Re: number of hits of pages containing two terms

Posted by Ian Lea <ia...@gmail.com>.

OK - thanks for the explanation.  So this is not just a simple search ...

I'll go away and leave you and Michael and the other experts to talk
about clever solutions.


--
Ian.


On Tue, Mar 17, 2009 at 11:35 AM, Adrian Dimulescu
<ad...@gmail.com> wrote:
> Ian Lea wrote:
>>
>> Adrian - have you looked any further into why your original two term
>> query was too slow?  My experience is that simple queries are usually
>> extremely fast.
>
> Let me first point out that it is not "too slow" in absolute terms, it is
> only for my particular needs of attempting the number of co-occurrences
> between ideally all non-noise terms (I plan about 10 k x 10 k = 100 million
> calculations).
>>
>> How large is the index?
>
> I indexed Wikipedia (the 8GB-XML dump you can download). The index size is
> 4.4 GB. I have 39 million documents. The particularity is that I cut
> Wikipedia in pararaphs and I consider each paragraph as a Document (not one
> page per Document as usual). Which makes a lot of short documents. Each
> document has a stored Id  and a non-stored analyzed body :
>
>           doc.add(new Field("id", id, Store.YES, Index.NO));
>           doc.add(new Field("text", p, Store.NO, Index.ANALYZED));
>
>> How many occurrences of your first or second
>> terms?
>
> I do have in my index some words that are usually qualified as "stop" words.
> My first two terms are "and" : 13M hits and "s" : 4M hits. I use the
> SnowballAnalyzer in order to lemmatize words.
>
> My intuition is that the large number of short documents and the fact I am
> interested in the "stop" words do not help performance.
>
> Thank you,
> Adrian.
>
> ---------------------------------------------------------------------
> To unsubscribe, e-mail: java-user-unsubscribe@lucene.apache.org
> For additional commands, e-mail: java-user-help@lucene.apache.org
>
>

---------------------------------------------------------------------
To unsubscribe, e-mail: java-user-unsubscribe@lucene.apache.org
For additional commands, e-mail: java-user-help@lucene.apache.org

Re: number of hits of pages containing two terms

Posted by Adrian Dimulescu <ad...@gmail.com>.

Ian Lea wrote:
> Adrian - have you looked any further into why your original two term
> query was too slow?  My experience is that simple queries are usually
> extremely fast.  
Let me first point out that it is not "too slow" in absolute terms, it 
is only for my particular needs of attempting the number of 
co-occurrences between ideally all non-noise terms (I plan about 10 k x 
10 k = 100 million calculations).
> How large is the index?
I indexed Wikipedia (the 8GB-XML dump you can download). The index size 
is 4.4 GB. I have 39 million documents. The particularity is that I cut 
Wikipedia in pararaphs and I consider each paragraph as a Document (not 
one page per Document as usual). Which makes a lot of short documents. 
Each document has a stored Id  and a non-stored analyzed body :

            doc.add(new Field("id", id, Store.YES, Index.NO));
            doc.add(new Field("text", p, Store.NO, Index.ANALYZED));

> How many occurrences of your first or second
> terms?  
I do have in my index some words that are usually qualified as "stop" 
words. My first two terms are "and" : 13M hits and "s" : 4M hits. I use 
the SnowballAnalyzer in order to lemmatize words.

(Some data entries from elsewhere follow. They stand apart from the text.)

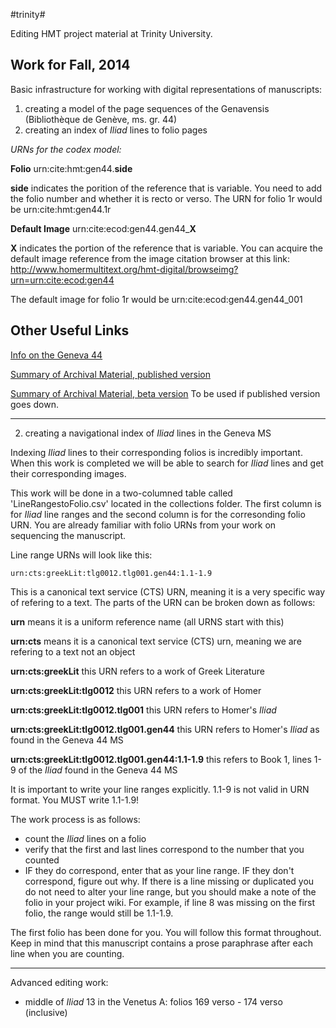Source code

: #trinity#


Editing HMT project material at Trinity University.


## Work for Fall, 2014 ##


Basic infrastructure for working with digital representations of manuscripts:

1. creating a model of the page sequences of the Genavensis (Bibliothèque de Genève, ms. gr. 44)
2. creating an index of *Iliad* lines to folio pages

*URNs for the codex model:*

**Folio** urn:cite:hmt:gen44.**side**

**side** indicates the porition of the reference that is variable. You need to add the folio number and whether it is recto or verso. The URN for folio 1r would be urn:cite:hmt:gen44.1r

**Default Image** urn:cite:ecod:gen44.gen44_**X**

**X** indicates the portion of the reference that is variable. You can acquire the default image reference from the image citation browser at this link: http://www.homermultitext.org/hmt-digital/browseimg?urn=urn:cite:ecod:gen44

The default image for folio 1r would be urn:cite:ecod:gen44.gen44_001


## Other Useful Links ##

[Info on the Geneva 44](http://www.homermultitext.org/manuscripts-papyri/genavensis44.html)

[Summary of Archival Material, published version](http://www.homermultitext.org/hmt-digital/overview)

[Summary of Archival Material, beta version](http://beta.hpcc.uh.edu/tomcat/hmt-digital/overview) To be used if published version goes down.


---

2. creating a navigational index of *Iliad* lines in the Geneva MS

Indexing *Iliad* lines to their corresponding folios is incredibly important. When this work is completed we will be able to search for *Iliad* lines and get their corresponding images. 

This work will be done in a two-columned table called 'LineRangestoFolio.csv' located in the collections folder. The first column is for *Iliad* line ranges and the second column is for the corresonding folio URN. You are already familiar with folio URNs from your work on sequencing the manuscript.

Line range URNs will look like this:

    urn:cts:greekLit:tlg0012.tlg001.gen44:1.1-1.9
    
This is a canonical text service (CTS) URN, meaning it is a very specific way of refering to a text. The parts of the URN can be broken down as follows:

**urn** means it is a uniform reference name (all URNS start with this)

**urn:cts** means it is a canonical text service (CTS) urn, meaning we are refering to a text not an object

**urn:cts:greekLit** this URN refers to a work of Greek Literature

**urn:cts:greekLit:tlg0012** this URN refers to a work of Homer

**urn:cts:greekLit:tlg0012.tlg001** this URN refers to Homer's *Iliad*

**urn:cts:greekLit:tlg0012.tlg001.gen44** this URN refers to Homer's *Iliad* as found in the Geneva 44 MS

**urn:cts:greekLit:tlg0012.tlg001.gen44:1.1-1.9** this refers to Book 1, lines 1-9 of the *Iliad* found in the Geneva 44 MS

It is important to write your line ranges explicitly. 1.1-9 is not valid in URN format. You MUST write 1.1-1.9!

The work process is as follows:

- count the *Iliad* lines on a folio
- verify that the first and last lines correspond to the number that you counted
- IF they do correspond, enter that as your line range. IF they don't correspond, figure out why. If there is a line missing or duplicated you do not need to alter your line range, but you should make a note of the folio in your project wiki. For example, if line 8 was missing on the first folio, the range would still be 1.1-1.9.

The first folio has been done for you. You will follow this format throughout. Keep in mind that this manuscript contains a prose paraphrase after each line when you are counting. 

---



Advanced editing work:


- middle of *Iliad* 13 in the Venetus A:  folios 169 verso - 174 verso (inclusive)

My intuition is that the large number of short documents and the fact I 
am interested in the "stop" words do not help performance.

Thank you,
Adrian.

---------------------------------------------------------------------
To unsubscribe, e-mail: java-user-unsubscribe@lucene.apache.org
For additional commands, e-mail: java-user-help@lucene.apache.org

Re: number of hits of pages containing two terms

Posted by Ian Lea <ia...@gmail.com>.

This is all getting very complicated!

Adrian - have you looked any further into why your original two term
query was too slow?  My experience is that simple queries are usually
extremely fast.  Standard questions: have you warmed up the searcher?
How large is the index?  How many occurrences of your first or second
terms?  Anything odd about them?  See also
http://wiki.apache.org/lucene-java/ImproveSearchingSpeed


--
Ian.


On Tue, Mar 17, 2009 at 11:00 AM, Michael McCandless
<lu...@mikemccandless.com> wrote:
>
> Adrian Dimulescu wrote:
>
>> Thank you.
>>
>> I suppose the solution for this is to not create an index but to store
>> co-occurence frequencies at Analyzer level.
>
> I don't understand how this would address the "docFreq does
> not reflect deletions".
>
> You can use the shingles analyzer (under contrib/analyzers)
> to create and index bigrams.  (But the docFreq would still not
> reflect deletions).
>
>> Adrian.
>>
>> On Mon, Mar 16, 2009 at 11:37 AM, Michael McCandless <
>> lucene@mikemccandless.com> wrote:
>>
>>>
>>> Be careful: docFreq does not take deletions into account.
>>>
>
> Mike
>
> ---------------------------------------------------------------------
> To unsubscribe, e-mail: java-user-unsubscribe@lucene.apache.org
> For additional commands, e-mail: java-user-help@lucene.apache.org
>
>

---------------------------------------------------------------------
To unsubscribe, e-mail: java-user-unsubscribe@lucene.apache.org
For additional commands, e-mail: java-user-help@lucene.apache.org

Re: number of hits of pages containing two terms

Posted by Adrian Dimulescu <ad...@gmail.com>.

Michael McCandless wrote:
> I don't understand how this would address the "docFreq does
> not reflect deletions".
>
Bad mail-quoting, sorry. I am not interested by document deletion, I 
just index Wikipedia once, and want to get a co-occurrence-based 
similarity distance between words called NGD (normalized google 
distance). No documents get deleted. I wanted to do it the cheap way by 
indexing everything and than counting hits but it's not fast enough (I 
want to calculate all distances between all the words, that is approx 
10,000 x 10,000 comparisons).
> You can use the shingles analyzer (under contrib/analyzers)
> to create and index bigrams.  (But the docFreq would still not
> reflect deletions).
This similarity measure is based on co-occurence within a text window. 
If I'm not mistaken, bigrams require the words to be exactly next to 
each other. But thanks for pointing out that analyzer, I may be 
interested in some n-grams processing later.


Adrian.

---------------------------------------------------------------------
To unsubscribe, e-mail: java-user-unsubscribe@lucene.apache.org
For additional commands, e-mail: java-user-help@lucene.apache.org

Re: number of hits of pages containing two terms

Posted by Michael McCandless <lu...@mikemccandless.com>.

Adrian Dimulescu wrote:

> Thank you.
>
> I suppose the solution for this is to not create an index but to store
> co-occurence frequencies at Analyzer level.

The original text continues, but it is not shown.